Work task
From the listing below, retype exactly the line holding "Hoewel rus en", the line holding "Let's say you're", and the lines between them; skip everything else.

START Information provided

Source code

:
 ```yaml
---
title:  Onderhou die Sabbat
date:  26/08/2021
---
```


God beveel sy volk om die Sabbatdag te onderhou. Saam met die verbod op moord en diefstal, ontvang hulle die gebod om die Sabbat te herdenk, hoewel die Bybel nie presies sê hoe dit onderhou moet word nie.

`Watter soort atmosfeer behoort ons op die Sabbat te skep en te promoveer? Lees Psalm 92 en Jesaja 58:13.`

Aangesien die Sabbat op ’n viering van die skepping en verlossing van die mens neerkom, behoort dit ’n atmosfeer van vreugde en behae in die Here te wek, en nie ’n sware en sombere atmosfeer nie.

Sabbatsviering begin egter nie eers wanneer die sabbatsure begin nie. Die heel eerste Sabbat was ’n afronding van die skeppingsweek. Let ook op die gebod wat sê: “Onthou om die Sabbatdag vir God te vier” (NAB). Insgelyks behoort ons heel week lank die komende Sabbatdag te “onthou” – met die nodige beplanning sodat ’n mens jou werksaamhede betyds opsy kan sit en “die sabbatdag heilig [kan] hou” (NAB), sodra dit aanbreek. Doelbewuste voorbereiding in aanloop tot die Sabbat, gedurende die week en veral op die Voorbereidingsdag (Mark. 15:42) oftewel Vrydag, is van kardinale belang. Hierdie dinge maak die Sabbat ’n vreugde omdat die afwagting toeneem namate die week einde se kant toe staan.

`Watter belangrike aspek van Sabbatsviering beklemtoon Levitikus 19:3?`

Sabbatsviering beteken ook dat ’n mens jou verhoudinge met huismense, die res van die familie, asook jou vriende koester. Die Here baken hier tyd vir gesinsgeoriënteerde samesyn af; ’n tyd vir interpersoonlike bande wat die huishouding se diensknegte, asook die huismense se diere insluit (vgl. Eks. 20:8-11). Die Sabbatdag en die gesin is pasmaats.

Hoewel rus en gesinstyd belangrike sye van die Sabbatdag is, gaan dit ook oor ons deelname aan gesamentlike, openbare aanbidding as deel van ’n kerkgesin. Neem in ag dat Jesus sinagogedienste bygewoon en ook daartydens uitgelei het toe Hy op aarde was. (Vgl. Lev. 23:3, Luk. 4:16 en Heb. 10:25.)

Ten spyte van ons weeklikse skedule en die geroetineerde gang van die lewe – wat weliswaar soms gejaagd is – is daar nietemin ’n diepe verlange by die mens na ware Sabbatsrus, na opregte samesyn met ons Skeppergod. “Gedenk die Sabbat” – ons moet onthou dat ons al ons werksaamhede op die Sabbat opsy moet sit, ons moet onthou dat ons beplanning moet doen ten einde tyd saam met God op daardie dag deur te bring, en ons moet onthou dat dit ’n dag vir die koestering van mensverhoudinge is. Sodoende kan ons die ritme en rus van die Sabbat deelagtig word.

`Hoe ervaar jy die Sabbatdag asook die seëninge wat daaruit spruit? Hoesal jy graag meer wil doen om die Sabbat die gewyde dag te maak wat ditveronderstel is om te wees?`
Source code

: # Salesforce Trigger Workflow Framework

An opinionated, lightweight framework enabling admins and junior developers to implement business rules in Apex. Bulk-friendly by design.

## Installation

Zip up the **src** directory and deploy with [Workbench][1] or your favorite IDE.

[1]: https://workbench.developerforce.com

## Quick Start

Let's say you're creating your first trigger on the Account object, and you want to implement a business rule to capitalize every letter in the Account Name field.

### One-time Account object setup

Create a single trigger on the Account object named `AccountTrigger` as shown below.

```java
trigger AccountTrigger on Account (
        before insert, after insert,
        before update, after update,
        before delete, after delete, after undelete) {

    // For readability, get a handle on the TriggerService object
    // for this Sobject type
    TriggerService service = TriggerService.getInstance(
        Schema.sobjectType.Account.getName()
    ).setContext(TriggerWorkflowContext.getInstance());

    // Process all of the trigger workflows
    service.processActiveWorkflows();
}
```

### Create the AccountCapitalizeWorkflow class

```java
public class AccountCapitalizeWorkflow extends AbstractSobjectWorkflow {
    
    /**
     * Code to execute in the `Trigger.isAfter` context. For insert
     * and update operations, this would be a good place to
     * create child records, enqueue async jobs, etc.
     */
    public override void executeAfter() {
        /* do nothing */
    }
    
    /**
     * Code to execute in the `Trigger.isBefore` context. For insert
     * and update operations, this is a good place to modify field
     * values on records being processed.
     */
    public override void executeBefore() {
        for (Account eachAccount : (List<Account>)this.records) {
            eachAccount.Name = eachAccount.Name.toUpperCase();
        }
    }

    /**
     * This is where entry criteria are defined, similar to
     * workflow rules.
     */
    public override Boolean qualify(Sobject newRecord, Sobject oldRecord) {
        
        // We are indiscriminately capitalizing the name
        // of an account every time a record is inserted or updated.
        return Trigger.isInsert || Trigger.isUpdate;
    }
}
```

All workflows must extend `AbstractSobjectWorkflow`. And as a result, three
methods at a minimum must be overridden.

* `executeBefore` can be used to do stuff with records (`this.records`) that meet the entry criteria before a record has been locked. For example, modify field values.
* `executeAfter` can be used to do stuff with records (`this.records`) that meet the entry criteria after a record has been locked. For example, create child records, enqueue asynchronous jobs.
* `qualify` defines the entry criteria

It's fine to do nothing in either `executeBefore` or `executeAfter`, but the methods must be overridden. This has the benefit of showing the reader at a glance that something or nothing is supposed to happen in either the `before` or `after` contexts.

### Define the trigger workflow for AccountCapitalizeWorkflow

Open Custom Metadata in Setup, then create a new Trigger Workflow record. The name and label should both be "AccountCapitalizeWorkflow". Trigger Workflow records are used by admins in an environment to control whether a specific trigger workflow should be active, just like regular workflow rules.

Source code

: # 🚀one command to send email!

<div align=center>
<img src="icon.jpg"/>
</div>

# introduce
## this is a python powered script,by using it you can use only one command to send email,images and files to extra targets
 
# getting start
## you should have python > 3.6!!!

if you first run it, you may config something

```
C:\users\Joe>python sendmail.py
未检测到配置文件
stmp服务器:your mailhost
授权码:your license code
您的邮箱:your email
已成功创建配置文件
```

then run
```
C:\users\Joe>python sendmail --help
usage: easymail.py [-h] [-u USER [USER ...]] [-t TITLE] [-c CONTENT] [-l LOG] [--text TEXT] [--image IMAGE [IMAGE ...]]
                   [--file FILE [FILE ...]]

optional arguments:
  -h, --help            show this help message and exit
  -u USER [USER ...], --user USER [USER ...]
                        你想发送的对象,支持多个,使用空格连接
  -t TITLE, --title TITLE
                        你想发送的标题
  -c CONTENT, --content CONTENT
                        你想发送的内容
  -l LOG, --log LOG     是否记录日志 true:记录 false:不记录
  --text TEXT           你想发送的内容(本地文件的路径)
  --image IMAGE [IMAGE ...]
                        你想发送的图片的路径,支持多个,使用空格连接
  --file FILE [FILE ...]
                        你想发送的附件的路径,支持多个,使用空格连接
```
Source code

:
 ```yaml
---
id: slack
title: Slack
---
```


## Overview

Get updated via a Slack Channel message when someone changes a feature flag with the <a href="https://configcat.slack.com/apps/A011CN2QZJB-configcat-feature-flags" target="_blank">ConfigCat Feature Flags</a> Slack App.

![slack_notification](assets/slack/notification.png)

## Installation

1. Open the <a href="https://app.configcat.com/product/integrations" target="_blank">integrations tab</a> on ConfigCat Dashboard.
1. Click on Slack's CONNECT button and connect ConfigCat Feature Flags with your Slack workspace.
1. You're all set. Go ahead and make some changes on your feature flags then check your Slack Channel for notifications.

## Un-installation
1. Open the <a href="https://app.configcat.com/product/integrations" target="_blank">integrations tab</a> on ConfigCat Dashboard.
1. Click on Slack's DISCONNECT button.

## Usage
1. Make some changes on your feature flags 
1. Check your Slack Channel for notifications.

END Information provided

Written solution
Hoewel rus en gesinstyd belangrike sye van die Sabbatdag is, gaan dit ook oor ons deelname aan gesamentlike, openbare aanbidding as deel van ’n kerkgesin. Neem in ag dat Jesus sinagogedienste bygewoon en ook daartydens uitgelei het toe Hy op aarde was. (Vgl. Lev. 23:3, Luk. 4:16 en Heb. 10:25.)

Ten spyte van ons weeklikse skedule en die geroetineerde gang van die lewe – wat weliswaar soms gejaagd is – is daar nietemin ’n diepe verlange by die mens na ware Sabbatsrus, na opregte samesyn met ons Skeppergod. “Gedenk die Sabbat” – ons moet onthou dat ons al ons werksaamhede op die Sabbat opsy moet sit, ons moet onthou dat ons beplanning moet doen ten einde tyd saam met God op daardie dag deur te bring, en ons moet onthou dat dit ’n dag vir die koestering van mensverhoudinge is. Sodoende kan ons die ritme en rus van die Sabbat deelagtig word.

`Hoe ervaar jy die Sabbatdag asook die seëninge wat daaruit spruit? Hoesal jy graag meer wil doen om die Sabbat die gewyde dag te maak wat ditveronderstel is om te wees?`
Source code

: # Salesforce Trigger Workflow Framework

An opinionated, lightweight framework enabling admins and junior developers to implement business rules in Apex. Bulk-friendly by design.

## Installation

Zip up the **src** directory and deploy with [Workbench][1] or your favorite IDE.

[1]: https://workbench.developerforce.com

## Quick Start

Let's say you're creating your first trigger on the Account object, and you want to implement a business rule to capitalize every letter in the Account Name field.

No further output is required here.